• Data supplied
=== Begin Enclosure ===

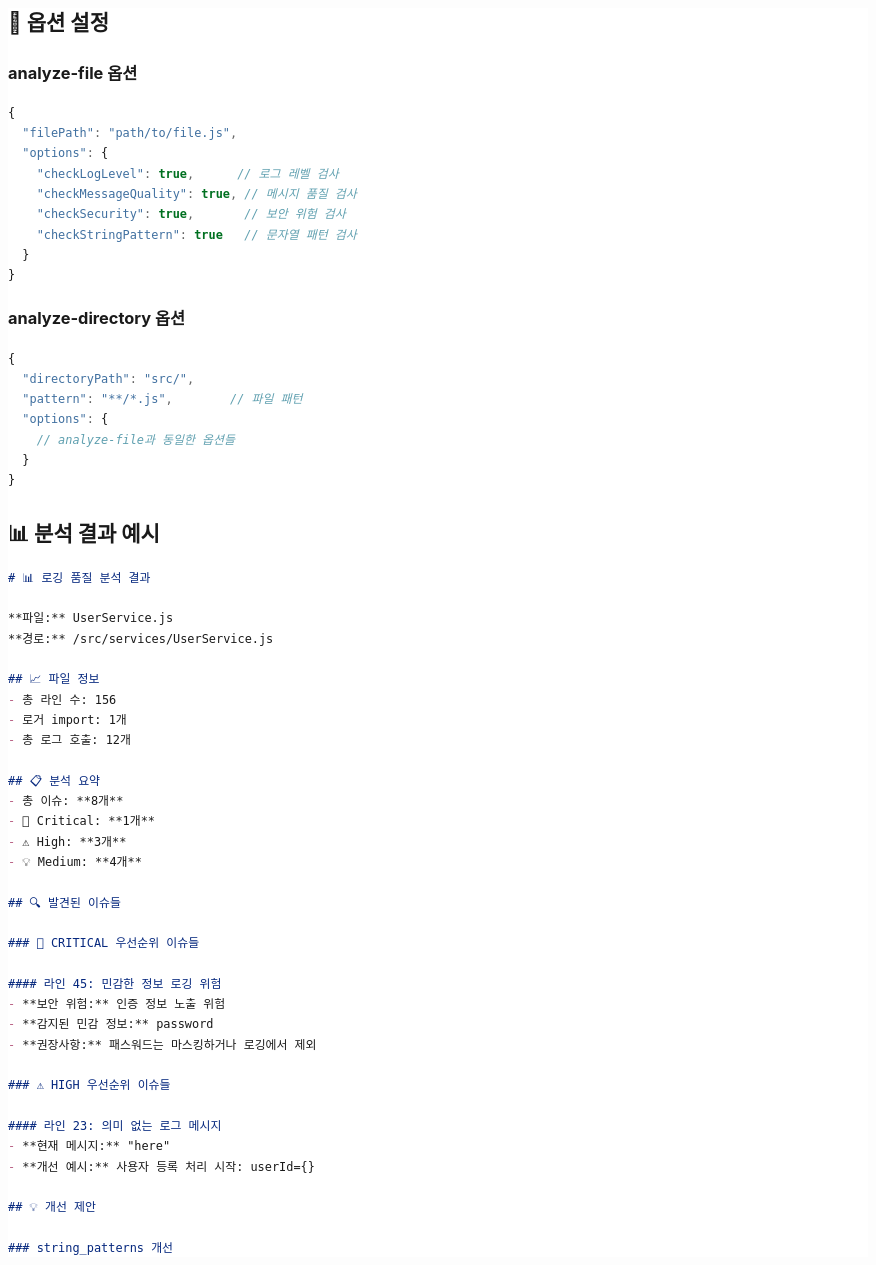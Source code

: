## 🔧 옵션 설정

### analyze-file 옵션
```javascript
{
  "filePath": "path/to/file.js",
  "options": {
    "checkLogLevel": true,      // 로그 레벨 검사
    "checkMessageQuality": true, // 메시지 품질 검사
    "checkSecurity": true,       // 보안 위험 검사
    "checkStringPattern": true   // 문자열 패턴 검사
  }
}
```

### analyze-directory 옵션
```javascript
{
  "directoryPath": "src/",
  "pattern": "**/*.js",        // 파일 패턴
  "options": {
    // analyze-file과 동일한 옵션들
  }
}
```

## 📊 분석 결과 예시

```markdown
# 📊 로깅 품질 분석 결과

**파일:** UserService.js
**경로:** /src/services/UserService.js

## 📈 파일 정보
- 총 라인 수: 156
- 로거 import: 1개
- 총 로그 호출: 12개

## 📋 분석 요약
- 총 이슈: **8개**
- 🚨 Critical: **1개**
- ⚠️ High: **3개**
- 💡 Medium: **4개**

## 🔍 발견된 이슈들

### 🚨 CRITICAL 우선순위 이슈들

#### 라인 45: 민감한 정보 로깅 위험
- **보안 위험:** 인증 정보 노출 위험
- **감지된 민감 정보:** password
- **권장사항:** 패스워드는 마스킹하거나 로깅에서 제외

### ⚠️ HIGH 우선순위 이슈들

#### 라인 23: 의미 없는 로그 메시지
- **현재 메시지:** "here"
- **개선 예시:** 사용자 등록 처리 시작: userId={}

## 💡 개선 제안

### string_patterns 개선
```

=== End Enclosure ===

• Requirement
The records above are to be transcribed word for word. Skip the images.

• Output for this task
Source code

:## 🔧 옵션 설정

### analyze-file 옵션
```javascript
{
  "filePath": "path/to/file.js",
  "options": {
    "checkLogLevel": true,      // 로그 레벨 검사
    "checkMessageQuality": true, // 메시지 품질 검사
    "checkSecurity": true,       // 보안 위험 검사
    "checkStringPattern": true   // 문자열 패턴 검사
  }
}
```

### analyze-directory 옵션
```javascript
{
  "directoryPath": "src/",
  "pattern": "**/*.js",        // 파일 패턴
  "options": {
    // analyze-file과 동일한 옵션들
  }
}
```

## 📊 분석 결과 예시

```markdown
# 📊 로깅 품질 분석 결과

**파일:** UserService.js
**경로:** /src/services/UserService.js

## 📈 파일 정보
- 총 라인 수: 156
- 로거 import: 1개
- 총 로그 호출: 12개

## 📋 분석 요약
- 총 이슈: **8개**
- 🚨 Critical: **1개**
- ⚠️ High: **3개**
- 💡 Medium: **4개**

## 🔍 발견된 이슈들

### 🚨 CRITICAL 우선순위 이슈들

#### 라인 45: 민감한 정보 로깅 위험
- **보안 위험:** 인증 정보 노출 위험
- **감지된 민감 정보:** password
- **권장사항:** 패스워드는 마스킹하거나 로깅에서 제외

### ⚠️ HIGH 우선순위 이슈들

#### 라인 23: 의미 없는 로그 메시지
- **현재 메시지:** "here"
- **개선 예시:** 사용자 등록 처리 시작: userId={}

## 💡 개선 제안

### string_patterns 개선
```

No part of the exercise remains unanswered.